Exercise instructions: For each line of the data below that contains "verschiedener", return that line.

Stored data
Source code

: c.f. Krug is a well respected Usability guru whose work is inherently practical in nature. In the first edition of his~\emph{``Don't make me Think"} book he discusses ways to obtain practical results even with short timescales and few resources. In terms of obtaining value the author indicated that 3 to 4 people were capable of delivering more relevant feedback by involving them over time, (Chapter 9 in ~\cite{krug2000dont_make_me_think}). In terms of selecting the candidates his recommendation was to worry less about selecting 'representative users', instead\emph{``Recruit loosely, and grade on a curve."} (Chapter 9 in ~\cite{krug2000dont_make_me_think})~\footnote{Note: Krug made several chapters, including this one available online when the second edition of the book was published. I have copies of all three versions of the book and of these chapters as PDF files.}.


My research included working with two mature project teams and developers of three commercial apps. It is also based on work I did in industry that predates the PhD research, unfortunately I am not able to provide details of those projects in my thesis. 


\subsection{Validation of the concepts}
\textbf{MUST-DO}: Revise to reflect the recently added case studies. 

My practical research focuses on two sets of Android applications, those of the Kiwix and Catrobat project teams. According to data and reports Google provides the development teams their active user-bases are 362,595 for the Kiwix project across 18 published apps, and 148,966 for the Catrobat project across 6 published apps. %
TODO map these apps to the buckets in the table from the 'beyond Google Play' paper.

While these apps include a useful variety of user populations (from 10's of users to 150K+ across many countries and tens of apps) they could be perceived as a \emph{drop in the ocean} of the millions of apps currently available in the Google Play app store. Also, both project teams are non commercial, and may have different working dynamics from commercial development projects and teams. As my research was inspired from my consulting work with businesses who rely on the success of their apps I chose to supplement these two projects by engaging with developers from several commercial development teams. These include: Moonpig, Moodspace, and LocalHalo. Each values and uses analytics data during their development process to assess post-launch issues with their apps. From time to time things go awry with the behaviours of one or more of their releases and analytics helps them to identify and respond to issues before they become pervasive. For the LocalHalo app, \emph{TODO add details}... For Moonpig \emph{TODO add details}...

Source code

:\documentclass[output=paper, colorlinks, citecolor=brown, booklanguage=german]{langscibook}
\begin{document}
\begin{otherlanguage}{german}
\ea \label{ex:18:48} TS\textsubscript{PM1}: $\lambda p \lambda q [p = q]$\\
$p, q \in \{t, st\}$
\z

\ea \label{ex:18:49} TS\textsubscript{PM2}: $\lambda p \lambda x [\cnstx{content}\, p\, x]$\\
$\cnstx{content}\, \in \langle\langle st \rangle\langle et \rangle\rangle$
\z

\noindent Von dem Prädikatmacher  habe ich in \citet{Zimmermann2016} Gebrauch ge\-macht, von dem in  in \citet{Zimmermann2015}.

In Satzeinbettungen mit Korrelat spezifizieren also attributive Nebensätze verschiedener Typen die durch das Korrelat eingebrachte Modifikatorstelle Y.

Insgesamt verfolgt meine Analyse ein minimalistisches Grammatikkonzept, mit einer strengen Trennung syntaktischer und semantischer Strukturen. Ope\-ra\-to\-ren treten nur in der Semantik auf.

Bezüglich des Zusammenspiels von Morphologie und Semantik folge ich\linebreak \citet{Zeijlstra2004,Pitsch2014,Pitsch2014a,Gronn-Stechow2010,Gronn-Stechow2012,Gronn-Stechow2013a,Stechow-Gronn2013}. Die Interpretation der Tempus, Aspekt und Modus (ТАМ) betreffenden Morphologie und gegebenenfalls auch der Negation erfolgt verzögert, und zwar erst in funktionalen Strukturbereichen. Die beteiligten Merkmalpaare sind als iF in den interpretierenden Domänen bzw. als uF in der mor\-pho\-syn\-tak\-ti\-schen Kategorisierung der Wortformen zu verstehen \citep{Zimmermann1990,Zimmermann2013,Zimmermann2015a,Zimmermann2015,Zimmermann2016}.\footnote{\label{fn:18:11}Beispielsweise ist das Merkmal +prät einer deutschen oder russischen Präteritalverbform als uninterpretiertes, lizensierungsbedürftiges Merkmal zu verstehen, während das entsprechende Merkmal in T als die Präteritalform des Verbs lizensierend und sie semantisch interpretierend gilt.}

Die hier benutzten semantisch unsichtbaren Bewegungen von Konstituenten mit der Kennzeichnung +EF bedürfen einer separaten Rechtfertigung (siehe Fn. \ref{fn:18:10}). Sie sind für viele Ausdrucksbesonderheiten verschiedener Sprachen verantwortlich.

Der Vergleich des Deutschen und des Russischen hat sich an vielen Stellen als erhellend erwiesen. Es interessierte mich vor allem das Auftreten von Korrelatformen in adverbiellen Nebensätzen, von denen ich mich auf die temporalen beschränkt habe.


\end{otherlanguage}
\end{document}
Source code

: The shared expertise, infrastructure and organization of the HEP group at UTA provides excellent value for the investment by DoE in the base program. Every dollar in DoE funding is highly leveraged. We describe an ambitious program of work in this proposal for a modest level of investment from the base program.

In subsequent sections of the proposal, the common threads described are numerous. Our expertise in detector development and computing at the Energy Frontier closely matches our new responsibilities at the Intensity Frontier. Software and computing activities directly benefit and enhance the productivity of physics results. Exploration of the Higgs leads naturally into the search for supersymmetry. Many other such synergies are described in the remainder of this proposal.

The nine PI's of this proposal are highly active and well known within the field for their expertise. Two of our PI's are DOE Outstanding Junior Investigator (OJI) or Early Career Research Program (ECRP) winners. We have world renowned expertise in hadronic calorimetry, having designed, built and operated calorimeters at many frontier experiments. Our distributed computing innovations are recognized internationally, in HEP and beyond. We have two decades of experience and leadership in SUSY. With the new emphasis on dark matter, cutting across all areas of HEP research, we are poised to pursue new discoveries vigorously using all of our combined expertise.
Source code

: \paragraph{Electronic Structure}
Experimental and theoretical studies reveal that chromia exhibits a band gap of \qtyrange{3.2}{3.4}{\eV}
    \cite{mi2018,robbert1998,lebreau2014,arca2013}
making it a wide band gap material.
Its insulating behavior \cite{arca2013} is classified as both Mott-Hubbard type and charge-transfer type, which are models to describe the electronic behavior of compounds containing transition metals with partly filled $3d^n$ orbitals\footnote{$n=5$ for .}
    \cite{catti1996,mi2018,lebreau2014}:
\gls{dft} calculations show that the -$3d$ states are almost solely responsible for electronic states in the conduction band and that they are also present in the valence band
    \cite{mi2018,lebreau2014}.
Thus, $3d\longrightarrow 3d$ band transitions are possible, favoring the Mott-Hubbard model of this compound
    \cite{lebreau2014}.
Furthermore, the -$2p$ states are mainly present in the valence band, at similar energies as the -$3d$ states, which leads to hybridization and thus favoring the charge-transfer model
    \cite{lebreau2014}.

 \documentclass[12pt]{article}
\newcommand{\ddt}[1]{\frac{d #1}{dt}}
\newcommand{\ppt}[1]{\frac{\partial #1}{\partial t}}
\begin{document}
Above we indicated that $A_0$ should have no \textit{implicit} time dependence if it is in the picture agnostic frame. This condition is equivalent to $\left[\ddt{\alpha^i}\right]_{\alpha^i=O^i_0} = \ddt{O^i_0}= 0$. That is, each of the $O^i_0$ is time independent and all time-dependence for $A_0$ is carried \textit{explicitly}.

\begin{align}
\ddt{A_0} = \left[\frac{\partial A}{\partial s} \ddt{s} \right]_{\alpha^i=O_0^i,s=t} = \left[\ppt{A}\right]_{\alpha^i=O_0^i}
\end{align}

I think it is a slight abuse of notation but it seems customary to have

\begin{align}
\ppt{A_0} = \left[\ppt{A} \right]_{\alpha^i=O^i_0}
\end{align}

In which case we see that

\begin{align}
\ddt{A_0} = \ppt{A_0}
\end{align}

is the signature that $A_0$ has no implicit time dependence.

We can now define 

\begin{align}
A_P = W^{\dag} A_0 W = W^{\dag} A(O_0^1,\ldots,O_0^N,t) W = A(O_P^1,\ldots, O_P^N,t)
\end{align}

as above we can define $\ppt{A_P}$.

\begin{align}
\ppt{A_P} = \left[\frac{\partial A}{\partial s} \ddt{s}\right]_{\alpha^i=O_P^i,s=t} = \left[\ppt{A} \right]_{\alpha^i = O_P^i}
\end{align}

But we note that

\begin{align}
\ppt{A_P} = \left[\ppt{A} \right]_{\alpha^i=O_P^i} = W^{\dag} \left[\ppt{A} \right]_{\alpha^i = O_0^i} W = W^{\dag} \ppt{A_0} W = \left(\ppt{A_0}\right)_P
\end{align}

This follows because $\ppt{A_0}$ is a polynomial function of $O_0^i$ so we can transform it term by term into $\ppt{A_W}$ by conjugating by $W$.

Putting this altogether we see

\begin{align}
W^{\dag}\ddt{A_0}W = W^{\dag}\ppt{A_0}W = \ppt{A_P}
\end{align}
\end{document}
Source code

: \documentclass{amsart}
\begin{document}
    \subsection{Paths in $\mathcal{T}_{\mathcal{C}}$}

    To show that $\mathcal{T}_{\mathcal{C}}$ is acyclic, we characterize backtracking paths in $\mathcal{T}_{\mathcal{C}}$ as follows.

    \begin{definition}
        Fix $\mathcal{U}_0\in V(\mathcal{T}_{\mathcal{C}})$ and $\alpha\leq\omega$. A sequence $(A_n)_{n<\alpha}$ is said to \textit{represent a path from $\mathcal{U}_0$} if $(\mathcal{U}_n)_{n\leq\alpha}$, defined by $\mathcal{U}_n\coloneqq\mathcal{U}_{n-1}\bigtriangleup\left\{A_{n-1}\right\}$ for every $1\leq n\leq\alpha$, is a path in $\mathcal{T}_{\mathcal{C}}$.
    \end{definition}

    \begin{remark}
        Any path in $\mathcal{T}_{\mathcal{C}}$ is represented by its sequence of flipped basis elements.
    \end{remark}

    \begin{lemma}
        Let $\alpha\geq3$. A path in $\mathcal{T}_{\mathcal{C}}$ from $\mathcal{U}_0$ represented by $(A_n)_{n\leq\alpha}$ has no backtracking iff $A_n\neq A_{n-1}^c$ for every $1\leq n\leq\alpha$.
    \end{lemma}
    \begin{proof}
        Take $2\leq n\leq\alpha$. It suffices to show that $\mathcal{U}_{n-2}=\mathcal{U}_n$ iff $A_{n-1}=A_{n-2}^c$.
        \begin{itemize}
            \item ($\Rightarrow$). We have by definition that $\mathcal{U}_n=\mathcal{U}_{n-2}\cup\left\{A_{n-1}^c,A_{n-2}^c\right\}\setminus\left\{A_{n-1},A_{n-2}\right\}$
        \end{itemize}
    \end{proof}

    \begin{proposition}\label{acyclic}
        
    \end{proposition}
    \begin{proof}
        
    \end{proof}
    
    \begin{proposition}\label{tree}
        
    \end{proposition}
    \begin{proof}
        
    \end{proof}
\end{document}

Answer space:
In Satzeinbettungen mit Korrelat spezifizieren also attributive Nebensätze verschiedener Typen die durch das Korrelat eingebrachte Modifikatorstelle Y.
Die hier benutzten semantisch unsichtbaren Bewegungen von Konstituenten mit der Kennzeichnung +EF bedürfen einer separaten Rechtfertigung (siehe Fn. \ref{fn:18:10}). Sie sind für viele Ausdrucksbesonderheiten verschiedener Sprachen verantwortlich.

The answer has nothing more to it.